Fayetteville Civilian Investigators May Soon Handle Minor Wrecks
Posted June 26, 2006 7:44 a.m. EDT
FAYETTEVILLE, N.C. — A bill in the state House of Representatives could allow the city of Fayetteville to hire civilian traffic investigators to so that police officers do not get bogged down with fender benders.
The traffic investigators would have special training and be able to write police reports, but they would not be able to issue citations or carry guns or badges.
Sworn police officers would still handle accidents with injuries.
"Our recruiting base is shrinking, when it comes to law enforcement, and the workload is certainly not," said Fayetteville Police Chief Tom McCarthy said.
McCarthy said the idea of having civilian traffic investigators worked when he was at his prior job at a Florida police department and that it freed up officers to work on more serious cases.

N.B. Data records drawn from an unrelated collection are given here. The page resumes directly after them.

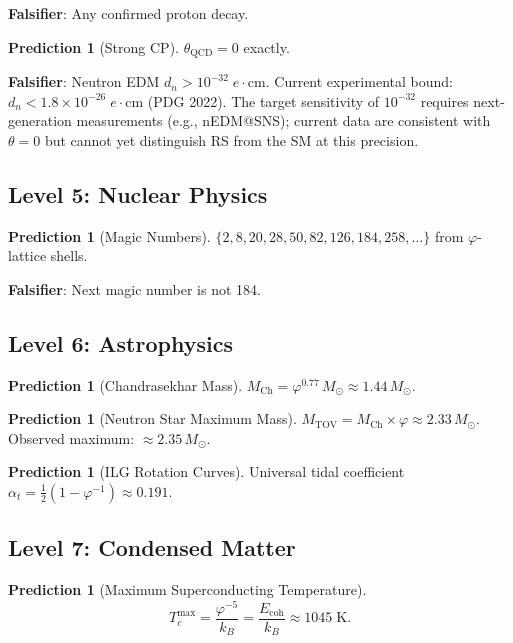 \documentclass[12pt,a4paper]{article}
\theoremstyle{definition}
\newtheorem{prediction}[theorem]{Prediction}
\theoremstyle{remark}
\begin{document}
\textbf{Falsifier}: Any confirmed proton decay.

\begin{prediction}[Strong CP]
$\theta_{\mathrm{QCD}} = 0$ exactly.
\end{prediction}

\textbf{Falsifier}: Neutron EDM $d_n > 10^{-32}\;e\cdot\mathrm{cm}$.
Current experimental bound: $d_n < 1.8 \times 10^{-26}\;e\cdot\mathrm{cm}$
(PDG 2022).  The target sensitivity of $10^{-32}$ requires next-generation
measurements (e.g., nEDM@SNS); current data are consistent with $\theta = 0$
but cannot yet distinguish RS from the SM at this precision.

\subsection{Level 5: Nuclear Physics}

\begin{prediction}[Magic Numbers]
$\{2, 8, 20, 28, 50, 82, 126, 184, 258, \ldots\}$ from $\varphi$-lattice
shells.
\end{prediction}

\textbf{Falsifier}: Next magic number is not 184.

\subsection{Level 6: Astrophysics}

\begin{prediction}[Chandrasekhar Mass]
$M_{\mathrm{Ch}} = \varphi^{0.77}\,M_\odot \approx 1.44\,M_\odot$.
\end{prediction}

\begin{prediction}[Neutron Star Maximum Mass]
$M_{\mathrm{TOV}} = M_{\mathrm{Ch}} \times \varphi \approx
2.33\,M_\odot$.  Observed maximum: $\approx 2.35\,M_\odot$.
\end{prediction}

\begin{prediction}[ILG Rotation Curves]
Universal tidal coefficient $\alpha_t = \tfrac{1}{2}(1 -
\varphi^{-1}) \approx 0.191$.
\end{prediction}

\subsection{Level 7: Condensed Matter}

\begin{prediction}[Maximum Superconducting Temperature]
\begin{equation}
  T_c^{\max} = \frac{\varphi^{-5}}{k_B} =
  \frac{E_{\mathrm{coh}}}{k_B} \approx 1045\;\mathrm{K}.
\end{equation}
\end{prediction}
\end{document}
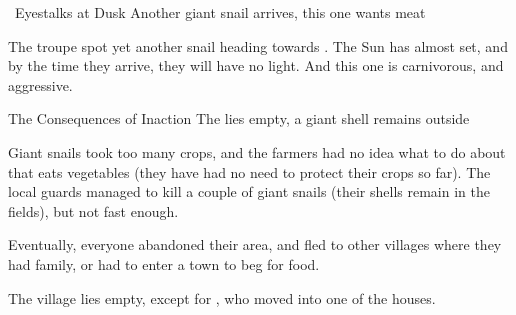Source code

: {~Eyestalks at Dusk}%
{Another giant snail arrives, this one wants meat}%

The troupe spot yet another snail heading towards .
The Sun has almost set, and by the time they arrive, they will have no light.
And this one is carnivorous, and aggressive.

{The Consequences of Inaction}%
{The  lies empty, a giant shell remains outside}%

Giant snails took too many crops, and the farmers had no idea what to do about  that eats vegetables (they have had no need to protect their crops so far).
The local \glspl{guard} managed to kill a couple of giant snails (their shells remain in the fields), but not fast enough.

Eventually, everyone abandoned their area, and fled to other \glspl{village} where they had family, or had to enter a town to beg for food.

The \gls{village} lies empty, except for , who moved into one of the houses.

\chitincrawler

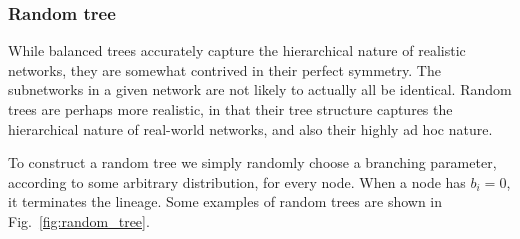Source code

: %
%

\subsubsection{Random tree} 

While balanced trees accurately capture the hierarchical nature of realistic networks, they are somewhat contrived in their perfect symmetry. The subnetworks in a given network are not likely to actually all be identical. Random trees are perhaps more realistic, in that their tree structure captures the hierarchical nature of real-world networks, and also their highly ad hoc nature.

To construct a random tree we simply randomly choose a branching parameter, according to some arbitrary distribution, for every node. When a node has \mbox{$b_i=0$}, it terminates the lineage. Some examples of random trees are shown in Fig.~\ref{fig:random_tree}.

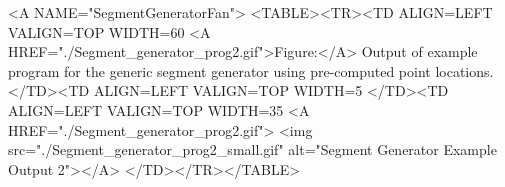 
\begin{ccHtmlOnly}
  <A NAME="SegmentGeneratorFan">
  <TABLE><TR><TD ALIGN=LEFT VALIGN=TOP WIDTH=60%
    <A HREF="./Segment_generator_prog2.gif">Figure:</A>
    Output of example program for the generic segment generator using
    pre-computed point locations.
  </TD><TD ALIGN=LEFT VALIGN=TOP WIDTH=5%
  </TD><TD ALIGN=LEFT VALIGN=TOP WIDTH=35%
    <A HREF="./Segment_generator_prog2.gif">
        <img src="./Segment_generator_prog2_small.gif" 
             alt="Segment Generator Example Output 2"></A>
  </TD></TR></TABLE>
\end{ccHtmlOnly}


\ccParDims
\cgalColumnLayout



\ccParDims
\beforecprogskip\parskip
{}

Each year, Fayetteville police handle about 16,000 wrecks each year, about 3,000 of which are minor.
"Police can go where these people are robbing these people's houses and all," said motorist Mack Buie. "(I) reckon that's where they need to be."
But not all motorists support the idea.
"I don't think it's right to bring in civilians to do a policeman's job," said taxi driver Ron Kumlander.
If the bill passes, Fayetteville police said they hope to start the program as early as spring. The department would be first city in North Carolina to use civilian traffic investigators.